Nature 584, 7819 doi: 10.1038/s41586-020-2532-1

木星の雷閃光現象は、過去数十年にわたりこの惑星を訪れたり接近通過したりした多数のミッションによって観測されてきた。この閃光現象の頻度は、画像から1 km2当たり年間約4 × 10−3回と見積もられている。探査機ボイジャーの観測した閃光の空間的な広がりは、約30 km(半値半幅;HWHM)と推定されているが、ボイジャーの搭載カメラは、木星の雷光放射の最も明るいスペクトル線である原子状水素の656.3 nmのHα線に対して応答が弱かったことから、閃光の薄暗い周縁部を検出していた可能性は低い。その後の探査機のより空間分解能の高いカメラによって、HWHMが42 kmより大きい閃光が22回確認され、HWHMが37〜45 kmの閃光も1回推定されている。これらの閃光は、可視光エネルギーが(0.02〜1.6) × 1010 Jと、地球の「大電流雷撃(スーパーボルト)」に匹敵し、(雲の下の位置からの光子の散乱を想定して)木星大気の5 barの高度付近を起源とする湿潤対流のトレーサーだと解釈されてきた。
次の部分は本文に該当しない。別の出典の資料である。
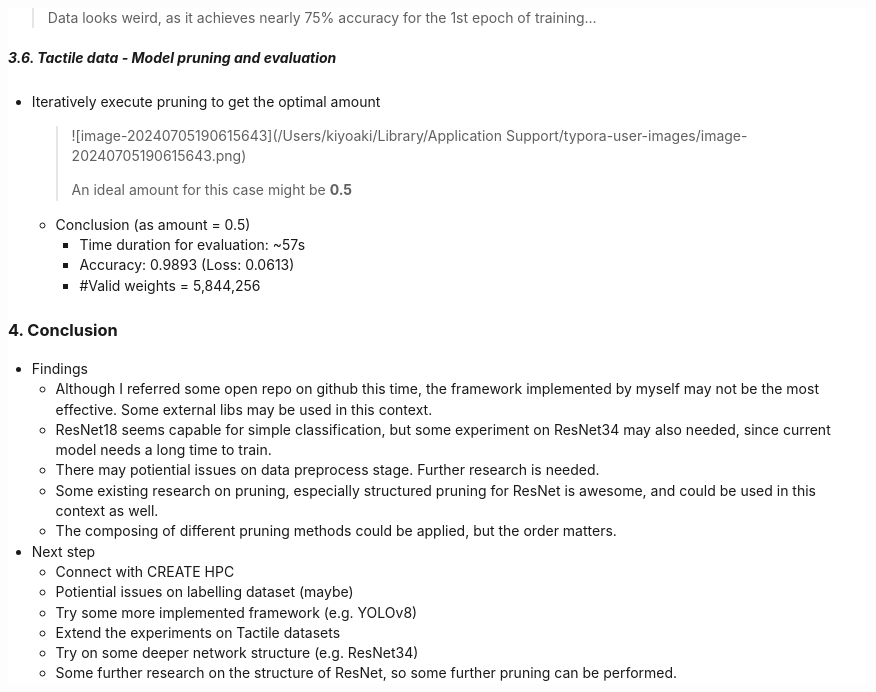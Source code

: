   > Data looks weird, as it achieves nearly 75% accuracy for the 1st epoch of training...

##### 3.6.  Tactile data - Model pruning and evaluation

- Iteratively execute pruning to get the optimal amount

  > ![image-20240705190615643](/Users/kiyoaki/Library/Application Support/typora-user-images/image-20240705190615643.png)
  >
  > An ideal amount for this case might be **0.5**

  - Conclusion (as amount = 0.5)
    - Time duration for evaluation: ~57s
    - Accuracy: 0.9893 (Loss: 0.0613)
    - \#Valid weights = 5,844,256

### 4. Conclusion

- Findings
  - Although I referred some open repo on github this time, the framework implemented by myself may not be the most effective. Some external libs may be used in this context.
  - ResNet18 seems capable for simple classification, but some experiment on ResNet34 may also needed, since current model needs a long time to train. 
  - There may potiential issues on data preprocess stage. Further research is needed. 
  - Some existing research on pruning, especially structured pruning for ResNet is awesome, and could be used in this context as well. 
  - The composing of different pruning methods could be applied, but the order matters. 
- Next step
  - Connect with CREATE HPC
  - Potiential issues on labelling dataset (maybe)
  - Try some more implemented framework (e.g. YOLOv8) 
  - Extend the experiments on Tactile datasets
  - Try on some deeper network structure (e.g. ResNet34)
  - Some further research on the structure of ResNet, so some further pruning can be performed.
雷光のこれまでの観測は、カメラの感度、木星からの距離、長時間露光(約680 ms〜85 s)による制約を受けており、これは、おそらくいくつかの計測結果は、複数回の閃光が重なり合って1回の閃光として報告されていた可能性を意味している。本論文では、探査機ジュノーによる、エネルギーが約105~108 Jと、地球上の典型的な閃光のエネルギーと同程度で、持続時間が約5.4 msと短く、閃光間隔が数十ミリ秒の雷閃光現象の可視光観測の結果について報告する。閃光の頻度は、1 km2当たり年間約6.1 × 10−2回で、これまで観測されたものより1桁以上大きい。いくつかの閃光は空間的な広がりが小さく、液体の水が存在しない2 barの高度より上を起源とするに違いない。これは、木星大気の対流と組成を完全に理解するには、木星における雷光の発生について複数の機構を考慮する必要があることを示唆している。